** SUPPLIED RECORDS **
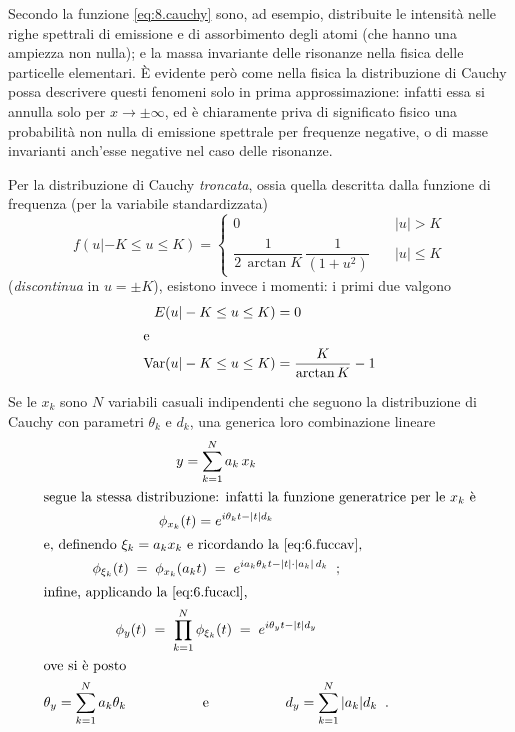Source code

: Secondo la funzione \eqref{eq:8.cauchy} sono, ad esempio,
distribuite le intensit\`a nelle righe spettrali di
emissione e di assorbimento degli atomi (che hanno una
ampiezza non nulla); e la massa invariante delle risonanze
nella fisica delle particelle elementari.  \`E evidente
per\`o come nella fisica la distribuzione di Cauchy possa
descrivere questi fenomeni solo in prima approssimazione:
infatti essa si annulla solo per $x \to \pm \infty$, ed \`e
chiaramente priva di significato fisico una probabilit\`a
non nulla di emissione spettrale per frequenze negative, o
di masse invarianti anch'esse negative nel caso delle
risonanze.

Per la distribuzione di Cauchy \emph{troncata}, ossia quella
descritta dalla funzione di frequenza (per la variabile
standardizzata)
\begin{equation*}
  f(u | -K \le u \le K) =
  \begin{cases}
    0 & \quad |u| > K \\[1ex]
    \dfrac{1}{2 \, \arctan K} \, \dfrac{1}{\left( 1 + u^2
      \right)} & \quad |u| \le K
  \end{cases}
\end{equation*}
(\emph{discontinua} in $u = \pm K$), esistono invece i
momenti: i primi due valgono
\begin{align*}
  E(u | -K \le u \le K) &= 0 \\
  \intertext{e}
  \operatorname{Var}(u | -K \le u \le K) &= \frac{K}{\arctan K} - 1
\end{align*}

%
Se le $x_k$ sono $N$ variabili casuali indipendenti che
seguono la distribuzione di Cauchy con parametri $\theta_k$
e $d_k$, una generica loro combinazione lineare
\begin{gather*}
  y = \sum_{k=1}^N a_k \, x_k \\
  \intertext{segue la stessa distribuzione: infatti la
    funzione generatrice per le $x_k$ \`e}
  \phi_{x_k} (t) = e^{ i \theta_k t - |t| d_k } \\
  \intertext{e, definendo $\xi_k = a_k x_k$ e ricordando la
    \eqref{eq:6.fuccav},}
  \phi_{\xi_k} (t) \; = \; \phi_{x_k} (a_k t) \; = \; e^{ i
    a_k \theta_k t - |t| \cdot | a_k | \, d_k } \peq ; \\
  \intertext{infine, applicando la \eqref{eq:6.fucacl},}
  \phi_y (t) \; = \; \prod_{k=1}^N \phi_{\xi_k} (t) \; = \;
  e^{ i \theta_y t - |t| d_y } \\
  \intertext{ove si \`e posto}
  \theta_y = \sum_{k=1}^N a_k \theta_k
  \makebox[40mm]{e}
  d_y = \sum_{k=1}^N |a_k| d_k \peq .
\end{gather*}%


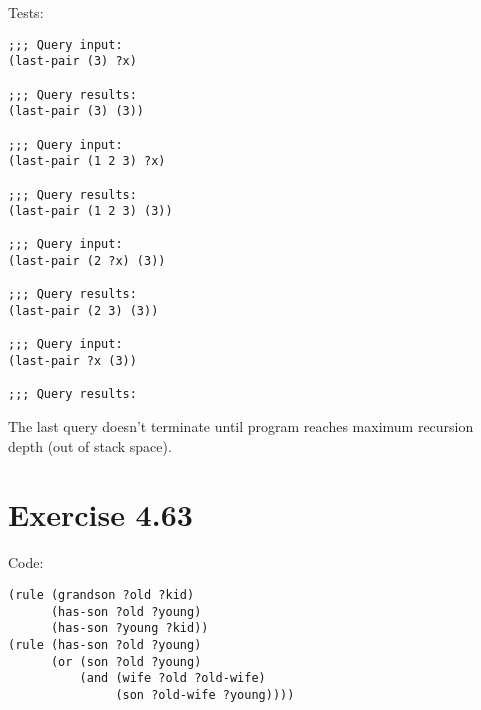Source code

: \documentclass[../main.tex]{subfiles}
\begin{document}
Tests:
\begin{lstlisting}
;;; Query input:
(last-pair (3) ?x)

;;; Query results:
(last-pair (3) (3))

;;; Query input:
(last-pair (1 2 3) ?x)

;;; Query results:
(last-pair (1 2 3) (3))

;;; Query input:
(last-pair (2 ?x) (3))

;;; Query results:
(last-pair (2 3) (3))

;;; Query input:
(last-pair ?x (3))

;;; Query results:
\end{lstlisting}

The last query doesn't terminate until program reaches maximum recursion depth (out of stack space).

\section{Exercise 4.63}

Code:

\begin{lstlisting}
(rule (grandson ?old ?kid)
      (has-son ?old ?young)
      (has-son ?young ?kid))
(rule (has-son ?old ?young)
      (or (son ?old ?young)
          (and (wife ?old ?old-wife)
               (son ?old-wife ?young))))
\end{lstlisting}
\end{document}
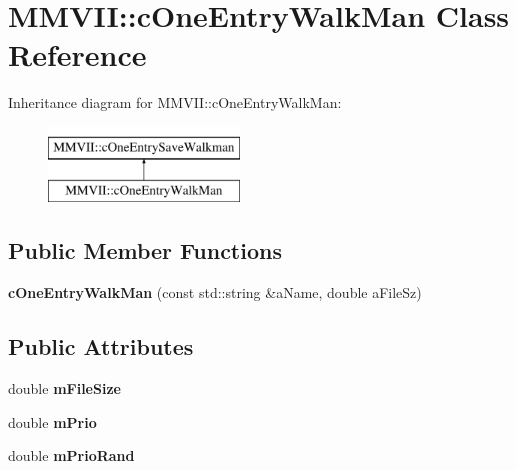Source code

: \hypertarget{classMMVII_1_1cOneEntryWalkMan}{}\section{M\+M\+V\+II\+:\+:c\+One\+Entry\+Walk\+Man Class Reference}
\label{classMMVII_1_1cOneEntryWalkMan}
Inheritance diagram for M\+M\+V\+II\+:\+:c\+One\+Entry\+Walk\+Man\+:\begin{figure}[H]
\begin{center}
\leavevmode
\includegraphics[height=2.000000cm]{classMMVII_1_1cOneEntryWalkMan}
\end{center}
\end{figure}
\subsection*{Public Member Functions}
\begin{DoxyCompactItemize}
\item 
{\bfseries c\+One\+Entry\+Walk\+Man} (const std\+::string \&a\+Name, double a\+File\+Sz)\hypertarget{classMMVII_1_1cOneEntryWalkMan_a9afcef0f31a36bffd13caf9cdd003a07}{}\label{classMMVII_1_1cOneEntryWalkMan_a9afcef0f31a36bffd13caf9cdd003a07}

\end{DoxyCompactItemize}
\subsection*{Public Attributes}
\begin{DoxyCompactItemize}
\item 
double {\bfseries m\+File\+Size}\hypertarget{classMMVII_1_1cOneEntryWalkMan_a8674ce13dcb6a3dc507ad87a5bbe72d7}{}\label{classMMVII_1_1cOneEntryWalkMan_a8674ce13dcb6a3dc507ad87a5bbe72d7}

\item 
double {\bfseries m\+Prio}\hypertarget{classMMVII_1_1cOneEntryWalkMan_a6b2d16137c5a3f4144489cafff9d10a5}{}\label{classMMVII_1_1cOneEntryWalkMan_a6b2d16137c5a3f4144489cafff9d10a5}

\item 
double {\bfseries m\+Prio\+Rand}\hypertarget{classMMVII_1_1cOneEntryWalkMan_aabb2ce732a506d4e814b8ef3bb4366d6}{}\label{classMMVII_1_1cOneEntryWalkMan_aabb2ce732a506d4e814b8ef3bb4366d6}

\end{DoxyCompactItemize}


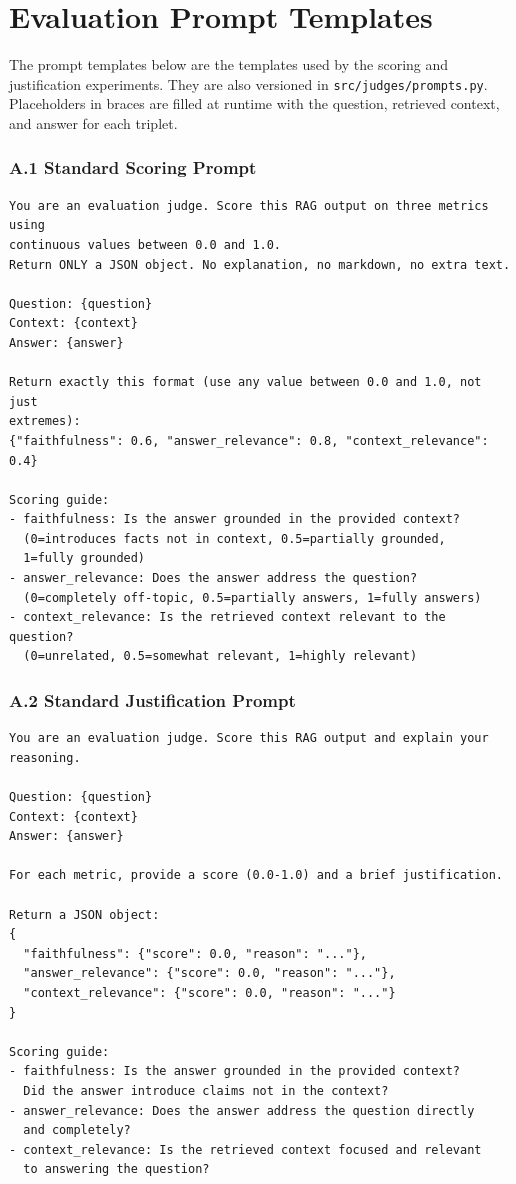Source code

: 
\appendix

\chapter{Evaluation Prompt Templates}
\label{app:evaluation-prompts}

The prompt templates below are the templates used by the scoring and
justification experiments. They are also versioned in
\texttt{src/judges/prompts.py}. Placeholders in braces are filled at runtime
with the question, retrieved context, and answer for each triplet.

\subsection*{A.1 Standard Scoring Prompt}

\begin{verbatim}
You are an evaluation judge. Score this RAG output on three metrics using
continuous values between 0.0 and 1.0.
Return ONLY a JSON object. No explanation, no markdown, no extra text.

Question: {question}
Context: {context}
Answer: {answer}

Return exactly this format (use any value between 0.0 and 1.0, not just
extremes):
{"faithfulness": 0.6, "answer_relevance": 0.8, "context_relevance": 0.4}

Scoring guide:
- faithfulness: Is the answer grounded in the provided context?
  (0=introduces facts not in context, 0.5=partially grounded,
  1=fully grounded)
- answer_relevance: Does the answer address the question?
  (0=completely off-topic, 0.5=partially answers, 1=fully answers)
- context_relevance: Is the retrieved context relevant to the question?
  (0=unrelated, 0.5=somewhat relevant, 1=highly relevant)
\end{verbatim}

\subsection*{A.2 Standard Justification Prompt}

\begin{verbatim}
You are an evaluation judge. Score this RAG output and explain your reasoning.

Question: {question}
Context: {context}
Answer: {answer}

For each metric, provide a score (0.0-1.0) and a brief justification.

Return a JSON object:
{
  "faithfulness": {"score": 0.0, "reason": "..."},
  "answer_relevance": {"score": 0.0, "reason": "..."},
  "context_relevance": {"score": 0.0, "reason": "..."}
}

Scoring guide:
- faithfulness: Is the answer grounded in the provided context?
  Did the answer introduce claims not in the context?
- answer_relevance: Does the answer address the question directly
  and completely?
- context_relevance: Is the retrieved context focused and relevant
  to answering the question?
\end{verbatim}

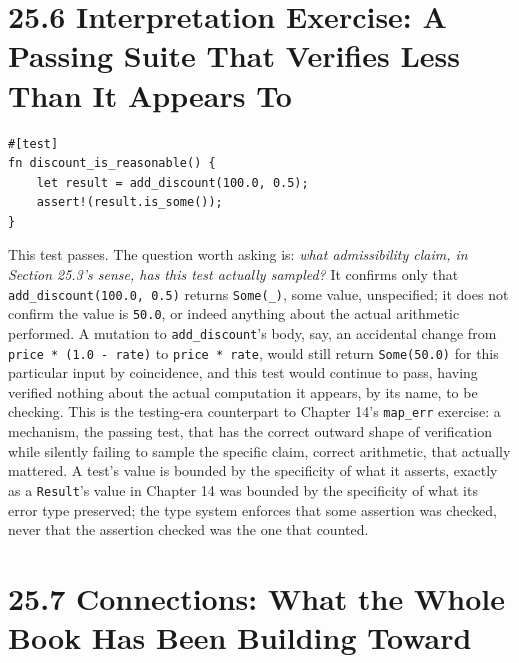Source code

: \documentclass[11pt]{book}
\begin{document}
\section*{25.6 Interpretation Exercise: A Passing Suite That Verifies Less Than It Appears To}

\begin{lstlisting}
#[test]
fn discount_is_reasonable() {
    let result = add_discount(100.0, 0.5);
    assert!(result.is_some());
}
\end{lstlisting}

This test passes. The question worth asking is: \emph{what admissibility claim, in Section 25.3's sense, has this test actually sampled?} It confirms only that \texttt{add\_discount(100.0, 0.5)} returns \texttt{Some(\_)}, some value, unspecified; it does not confirm the value is \texttt{50.0}, or indeed anything about the actual arithmetic performed. A mutation to \texttt{add\_discount}'s body, say, an accidental change from \texttt{price * (1.0 - rate)} to \texttt{price * rate}, would still return \texttt{Some(50.0)} for this particular input by coincidence, and this test would continue to pass, having verified nothing about the actual computation it appears, by its name, to be checking. This is the testing-era counterpart to Chapter 14's \texttt{map\_err} exercise: a mechanism, the passing test, that has the correct outward shape of verification while silently failing to sample the specific claim, correct arithmetic, that actually mattered. A test's value is bounded by the specificity of what it asserts, exactly as a \texttt{Result}'s value in Chapter 14 was bounded by the specificity of what its error type preserved; the type system enforces that some assertion was checked, never that the assertion checked was the one that counted.

\section*{25.7 Connections: What the Whole Book Has Been Building Toward}
\end{document}

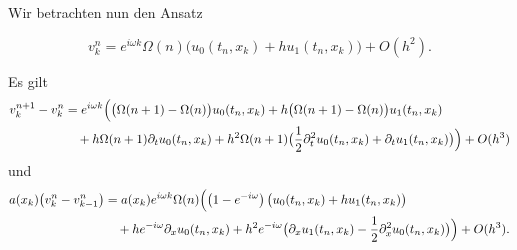 
Wir betrachten nun den Ansatz

\[ v^n_k = e^{i \omega k} \Omega(n) \bigl( u_0(t_n, x_k) + h u_1(t_n, x_k) \bigr) + O(h^2). \]

Es gilt
\begin{align} \label{wkb:zeitdiff}
\begin{split}
v^{n+1}_k - v^n_k
&= e^{i \omega k} \Bigl( \bigl(\Omega(n+1) - \Omega(n) \bigr) u_0(t_n, x_k) + h \bigl(\Omega(n+1) - \Omega(n) \bigr) u_1(t_n, x_k)\\
&\quad + h \Omega(n+1) \partial_t u_0(t_n, x_k) + h^2 \Omega(n+1) \bigl( \frac{1}{2} \partial^2_t u_0(t_n, x_k) + \partial_t u_1(t_n, x_k) \bigr) \Bigr) + O(h^3)
\end{split}
\end{align}
und
\begin{align}
\begin{split}\label{wkb:ortdiff}
a(x_k) \bigl( v^n_k - v^n_{k-1} \bigr)
&= a(x_k) e^{i \omega k} \Omega(n) \Bigl( \left(1-e^{-i \omega}\right) \bigl( u_0(t_n, x_k) + h u_1(t_n, x_k) \bigr)\\
&\quad + h e^{-i \omega} \partial_x u_0(t_n, x_k) + h^2 e^{-i \omega} \bigl( \partial_x u_1(t_n, x_k) - \frac{1}{2} \partial^2_x u_0(t_n, x_k) \bigr) \Bigr) + O(h^3).
\end{split}
\end{align}
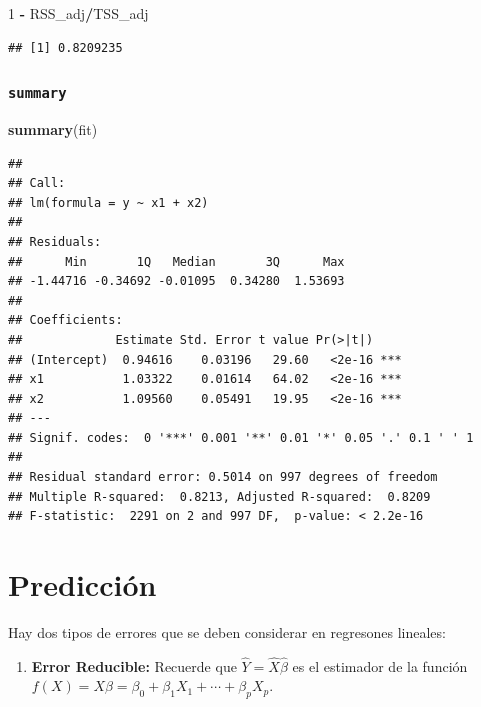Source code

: \documentclass[
  12pt,
]{book}
\newenvironment{Shaded}{\begin{snugshade}}{\end{snugshade}}
\newcommand{\DecValTok}[1]{\textcolor[rgb]{0.00,0.00,0.81}{#1}}
\newcommand{\KeywordTok}[1]{\textcolor[rgb]{0.13,0.29,0.53}{\textbf{#1}}}
\newcommand{\NormalTok}[1]{#1}
\newcommand{\OperatorTok}[1]{\textcolor[rgb]{0.81,0.36,0.00}{\textbf{#1}}}
\newcommand{\StringTok}[1]{\textcolor[rgb]{0.31,0.60,0.02}{#1}}
\providecommand{\tightlist}{%
  \setlength{\itemsep}{0pt}\setlength{\parskip}{0pt}}
\theoremstyle{definition}
\theoremstyle{definition}
\theoremstyle{definition}
\theoremstyle{remark}
\begin{document}
\begin{Shaded}
\begin{Highlighting}[]
\DecValTok{1} \OperatorTok{-}\StringTok{ }\NormalTok{RSS_adj}\OperatorTok{/}\NormalTok{TSS_adj}
\end{Highlighting}
\end{Shaded}

\begin{verbatim}
## [1] 0.8209235
\end{verbatim}

\hypertarget{summary}{%
\subsubsection{\texorpdfstring{\texttt{summary}}{summary}}\label{summary}}

\begin{Shaded}
\begin{Highlighting}[]
\KeywordTok{summary}\NormalTok{(fit)}
\end{Highlighting}
\end{Shaded}

\begin{verbatim}
## 
## Call:
## lm(formula = y ~ x1 + x2)
## 
## Residuals:
##      Min       1Q   Median       3Q      Max 
## -1.44716 -0.34692 -0.01095  0.34280  1.53693 
## 
## Coefficients:
##             Estimate Std. Error t value Pr(>|t|)    
## (Intercept)  0.94616    0.03196   29.60   <2e-16 ***
## x1           1.03322    0.01614   64.02   <2e-16 ***
## x2           1.09560    0.05491   19.95   <2e-16 ***
## ---
## Signif. codes:  0 '***' 0.001 '**' 0.01 '*' 0.05 '.' 0.1 ' ' 1
## 
## Residual standard error: 0.5014 on 997 degrees of freedom
## Multiple R-squared:  0.8213, Adjusted R-squared:  0.8209 
## F-statistic:  2291 on 2 and 997 DF,  p-value: < 2.2e-16
\end{verbatim}

\hypertarget{predicciuxf3n}{%
\section{Predicción}\label{predicciuxf3n}}

Hay dos tipos de errores que se deben considerar en regresones lineales:

\begin{enumerate}
\def\labelenumi{\arabic{enumi}.}
\tightlist
\item
  \textbf{Error Reducible:} Recuerde que \(\hat{Y} = \hat{X}\hat{\beta}\) es el estimador de la función \(f(X)=X\beta = \beta_{0} + \beta_{1}X_{1}+\cdots+\beta_{p}X_{p}\).
\end{enumerate}
\end{document}
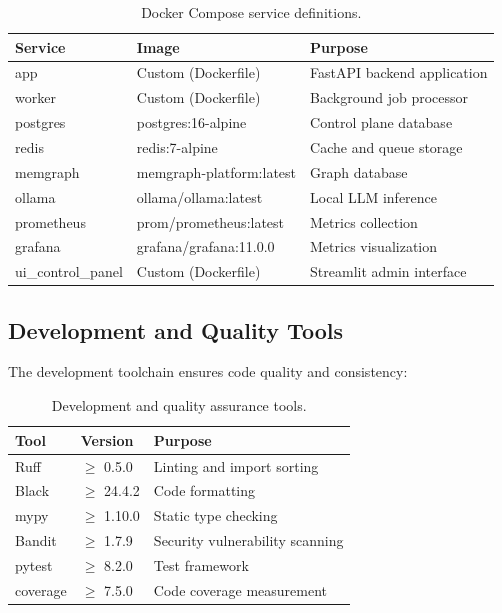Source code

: \begin{table}[ht]
\centering
\caption{Docker Compose service definitions.}
\label{tab:docker-services}
\small
\begin{tabular}{llp{6cm}}
\hline
\textbf{Service} & \textbf{Image} & \textbf{Purpose} \\
\hline
app & Custom (Dockerfile) & FastAPI backend application \\
worker & Custom (Dockerfile) & Background job processor \\
postgres & postgres:16-alpine & Control plane database \\
redis & redis:7-alpine & Cache and queue storage \\
memgraph & memgraph-platform:latest & Graph database \\
ollama & ollama/ollama:latest & Local LLM inference \\
prometheus & prom/prometheus:latest & Metrics collection \\
grafana & grafana/grafana:11.0.0 & Metrics visualization \\
ui\_control\_panel & Custom (Dockerfile) & Streamlit admin interface \\
\hline
\end{tabular}
\end{table}

\subsection{Development and Quality Tools}

The development toolchain ensures code quality and consistency:

\begin{table}[ht]
\centering
\caption{Development and quality assurance tools.}
\label{tab:dev-tools}
\small
\begin{tabular}{lll}
\hline
\textbf{Tool} & \textbf{Version} & \textbf{Purpose} \\
\hline
Ruff & $\geq$ 0.5.0 & Linting and import sorting \\
Black & $\geq$ 24.4.2 & Code formatting \\
mypy & $\geq$ 1.10.0 & Static type checking \\
Bandit & $\geq$ 1.7.9 & Security vulnerability scanning \\
pytest & $\geq$ 8.2.0 & Test framework \\
coverage & $\geq$ 7.5.0 & Code coverage measurement \\
\hline
\end{tabular}
\end{table}


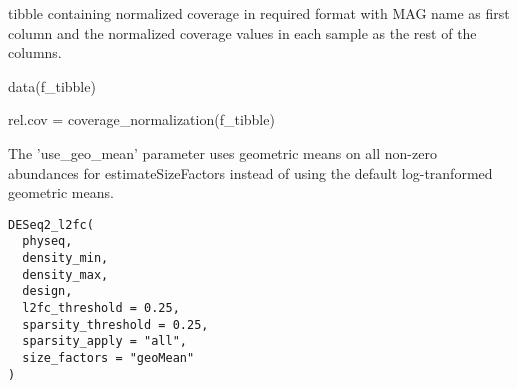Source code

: \documentclass[a4paper]{book}
\begin{document}
%
\begin{Value}
tibble containing normalized coverage in required format with MAG name as first column and the normalized coverage values in each sample as the rest of the columns.
\end{Value}
%
\begin{Examples}
\begin{ExampleCode}

data(f_tibble)

rel.cov = coverage_normalization(f_tibble)


\end{ExampleCode}
\end{Examples}
%
\begin{Description}\relax
The 'use\_geo\_mean' parameter uses geometric means on all non-zero abundances
for estimateSizeFactors instead of using the default log-tranformed geometric means.
\end{Description}
%
\begin{Usage}
\begin{verbatim}
DESeq2_l2fc(
  physeq,
  density_min,
  density_max,
  design,
  l2fc_threshold = 0.25,
  sparsity_threshold = 0.25,
  sparsity_apply = "all",
  size_factors = "geoMean"
)
\end{verbatim}
\end{Usage}
%
\end{document}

** ABOUT THIS EXERCISE **
The expected answer is a copy of every line in the entries that holds the word "geometric".

** YOUR RESPONSE **
The 'use\_geo\_mean' parameter uses geometric means on all non-zero abundances
for estimateSizeFactors instead of using the default log-tranformed geometric means.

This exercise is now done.